There was an increased risk of developing cardiomyopathy more than 5 years after their latest delivery among women who had gestational hypertension (HR 2.25, 95% CI 1.63-3.09), severe preeclampsia (HR 2.20, 95% CI 1.47-3.36), and moderate preeclampsia (HR 1.86, 95% CI 1.50-2.30), reported Ida Behrens, MD, of Statens Serum Institut in Copenhagen, and colleagues. These analyses were adjusted for maternal age, maternal birth year, parity, multiple pregnancy, and stillbirth.
Mediation analyses showed that approximately half of the observed association between hypertensive disorders of pregnancy and cardiomyopathy was associated with postgestational hypertension, with the remaining portion potentially attributable to hypertensive disorders of pregnancy, the authors wrote in the Journal of the American Medical Association.
However, the rate of cardiomyopathy among women with these pregnancy disorders was extremely low (16.3 per 100,000 person years for early preeclampsia and 14.6 per 100,000 person years for late preeclampsia), out of a cohort of 1,577 women with hypertensive disorders of pregnancy, the authors pointed out.
In an email to MedPage Today, Sarosh Rana, MD, of the University of Chicago, wrote that the findings were significant because "women who develop hypertension during pregnancy are at risk of heart failure, not only immediately following pregnancy but many years after delivery, which warrants appropriate follow-up."
"Further studies are needed to evaluate the role of pre-eclampsia in causing early and late cardiac dysfunction and treatments to modify this effect," wrote Rana, who was not involved in the study.
Women with preeclampsia already have an increased risk of idiopathic cardiomyopathy in the peripartum period.
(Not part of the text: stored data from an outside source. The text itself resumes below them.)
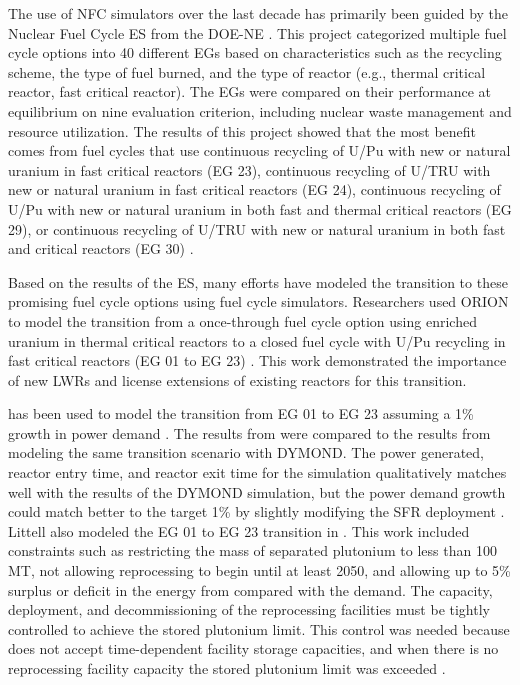The use of \gls{NFC} simulators over the 
last decade has primarily been guided by the Nuclear Fuel Cycle \gls{ES} 
from the \gls{DOE-NE} \cite{wigeland_nuclear_2014}. This project
categorized multiple fuel cycle options into 40 different \glspl{EG} 
based on characteristics such as the recycling scheme, the type of fuel 
burned, 
and the type of reactor (e.g., thermal critical reactor, fast critical reactor). 
The \glspl{EG} were compared on their performance at equilibrium on nine evaluation 
criterion, including nuclear waste management and resource utilization. The 
results of this project showed that the most benefit comes from fuel cycles 
that use continuous recycling of U/Pu with new or natural uranium in fast critical 
reactors (\gls{EG} 23), continuous recycling of U/\gls{TRU} with new or natural 
uranium in fast critical reactors (\gls{EG} 24), continuous recycling of U/Pu 
with new or natural uranium in both fast and thermal critical reactors 
(\gls{EG} 29), or continuous recycling of U/\gls{TRU} with new or natural uranium in 
both fast and critical reactors (\gls{EG} 30) \cite{wigeland_nuclear_2014}. 

Based on the results of the \gls{ES}, many efforts have modeled 
the transition to these promising fuel cycle options using fuel cycle 
simulators. Researchers used ORION to model the transition from a 
once-through fuel cycle option using enriched uranium in thermal critical 
reactors to a closed fuel cycle with U/Pu recycling in fast 
critical reactors (\gls{EG} 01 to \gls{EG} 23) \cite{sunny_transition_2015}.
This work 
demonstrated the importance of new \glspl{LWR} and license 
extensions of existing reactors for this transition. 

\Cyclus has been used to model the transition from \gls{EG} 01 to \gls{EG} 
23 assuming a 1\% growth in power demand 
\cite{djokic_application_2015}. The results from \Cyclus were compared 
to the results from modeling the same transition scenario with \gls{DYMOND}. 
The power generated, reactor entry 
time, and reactor exit time for the \Cyclus simulation qualitatively 
matches well with the results of the \gls{DYMOND} simulation, but the power 
demand growth could match better to the target 1\% by slightly modifying 
the \gls{SFR} deployment \cite{djokic_application_2015}. Littell 
\cite{littell_development_2016}
also modeled the \gls{EG} 01 to \gls{EG} 23 transition in \Cyclus. 
This work included constraints such as restricting the mass of separated 
plutonium to less than 100 MT, not allowing reprocessing to begin until 
at least 2050, and allowing up to 5\% surplus or deficit in the energy 
from compared with the demand. The capacity, deployment, and 
decommissioning of the reprocessing facilities must be tightly controlled
to achieve the stored plutonium limit. This control was needed 
because \Cyclus does not accept time-dependent facility storage capacities, 
and when there is no reprocessing facility capacity the stored plutonium 
limit was exceeded \cite{littell_development_2016}. 

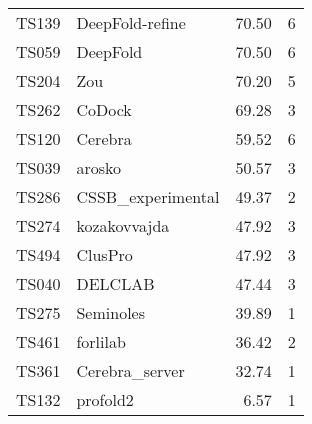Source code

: \begin{table}[ht]
{\begin{tabular}{llrr}
TS139 & DeepFold-refine & 70.50 & 6 \\ 
TS059 & DeepFold & 70.50 & 6 \\ 
TS204 & Zou & 70.20 & 5 \\ 
TS262 & CoDock & 69.28 & 3 \\ 
TS120 & Cerebra & 59.52 & 6 \\ 
TS039 & arosko & 50.57 & 3 \\ 
TS286 & CSSB\_experimental & 49.37 & 2 \\ 
TS274 & kozakovvajda & 47.92 & 3 \\ 
TS494 & ClusPro & 47.92 & 3 \\ 
TS040 & DELCLAB & 47.44 & 3 \\ 
TS275 & Seminoles & 39.89 & 1 \\ 
TS461 & forlilab & 36.42 & 2 \\ 
TS361 & Cerebra\_server & 32.74 & 1 \\ 
TS132 & profold2 & 6.57 & 1 \\ 
\bottomrule
\end{tabular}
}
\end{table}
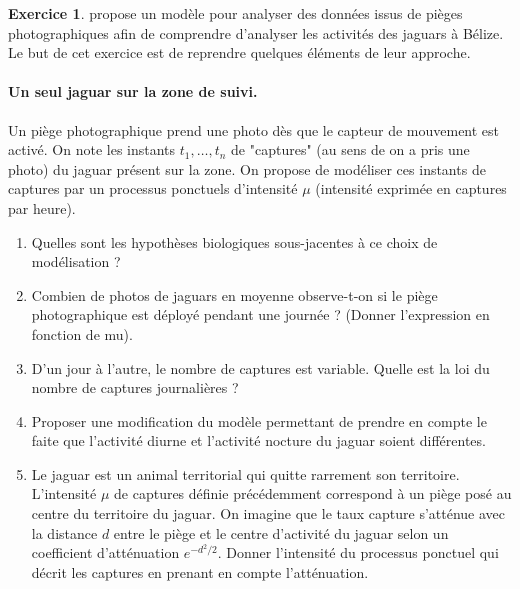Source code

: \documentclass[10pt,fleqn, svgnames]{article}
\theoremstyle{definition}
\newtheorem{exo}{Exercice}
\begin{document}
\begin{exo}
\textcite{distiller2020using} propose un modèle pour analyser des données issus de pièges photographiques afin de comprendre d'analyser les activités des jaguars à Bélize. Le but de cet exercice est de reprendre quelques éléments de leur approche.

\paragraph{Un seul jaguar sur la zone de suivi.}

Un piège photographique prend une photo dès que le capteur de mouvement est activé. On note les instants $t_1, \ldots,t_n$ de "captures" (au sens de on a pris une photo) du jaguar présent sur la zone. On propose de modéliser ces instants de captures par un processus ponctuels d'intensité $\mu$ (intensité exprimée en captures par heure).

\begin{enumerate}
\item Quelles sont les hypothèses biologiques sous-jacentes à ce choix de modélisation ?
\item Combien de photos de jaguars en moyenne observe-t-on si le piège photographique est déployé pendant une journée ? (Donner l'expression en fonction de mu).
\item D'un jour à l'autre, le nombre de captures est variable. Quelle est la loi du nombre de captures journalières ?
\item Proposer une modification du modèle permettant de prendre en compte le faite que l'activité diurne et l'activité nocture du jaguar soient différentes.
\item Le jaguar est un animal territorial qui quitte rarrement son territoire. L'intensité $\mu$ de captures définie précédemment correspond à un piège posé au centre du territoire du jaguar. On imagine que le taux capture s'atténue avec la distance $d$ entre le  piège et le centre d'activité du jaguar selon un coefficient d'atténuation $e^{-d^2/2}.$ Donner l'intensité du processus ponctuel qui décrit les captures en prenant en compte l'atténuation.
\end{enumerate}  
 

\end{exo}
\end{document}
Behrens and colleagues noted that recent findings of persistent cardiac dysfunction and remodeling after preeclampsia suggest there may be an association between preeclampsia and an increased risk of cardiomyopathy outside the peripartum period.
The study cohort consisted of 1.07 million women with at least one pregnancy ending in live birth or still birth from 1978 to 2012 in Denmark's National Patient Register. Of those, 12,974 women had severe preeclampsia, 44,711 had moderate preeclampsia, and 18,423 had gestational hypertension.
Among the 1,577 women who developed cardiomyopathy during follow-up, 84 had moderate preeclampsia, 29 had gestational hypertension, 19 had severe preeclampsia, and 1,445 women had no hypertensive disorders of pregnancy during their first pregnancy.
Overall, 11% of all cardiomyopathy events in women who had previously given birth occurred among women with a history of hypertensive disorders of pregnancy. Not surprisingly, women with both early preterm preeclampsia and late preterm/term preeclampsia had an increased risk of cardiomyopathy events compared to women with no history of hypertensive disorders of pregnancy (HR 2.29 and 1.96, respectively).
The authors noted that the American Heart Association currently recommends monitoring for ischemic heart disease following preeclampsia, but that would likely not be the case for cardiomyopathy.
"A similar recommendation would not be justified for a more rare condition such as cardiomyopathy, regardless of the strength of the observed association with [hypertensive disorders of pregnancy]," they wrote.
There was no statistically significant difference in the results when stratified by age (<45 years versus >45 years). Adjusting for smoking, diabetes diagnosed during follow-up, and stopping follow-up due to the diagnosis of ischemic heart disease did not impact the associations.
While women with existing pregestational hypertension were excluded from the study, the authors noted the possibility of unrecognized pregestational hypertension and chronic hypertension subsequent to hypertensive disorders of pregnancy. Other potential study limitations included the fact that asymptomatic cardiomyopathy may be mistaken for other conditions with similar symptoms, such as asthma. Also, the authors were unable to adjust for BMI.
"Further research is necessary to understand whether there is a causal mechanism behind this association," they wrote.
This study was funded by the Danish Heart Association and the Danish Council for Independent Research.
Behrens disclosed no relevant relationships with industry. Some co-authors disclosed relevant relationships with Novo Nordisk A/S, Global Development, Medical and Science, Søborg, Denmark, AstraZeneca, Sanofi, Shire, Pfizer, and Merck Sharp & Dohme.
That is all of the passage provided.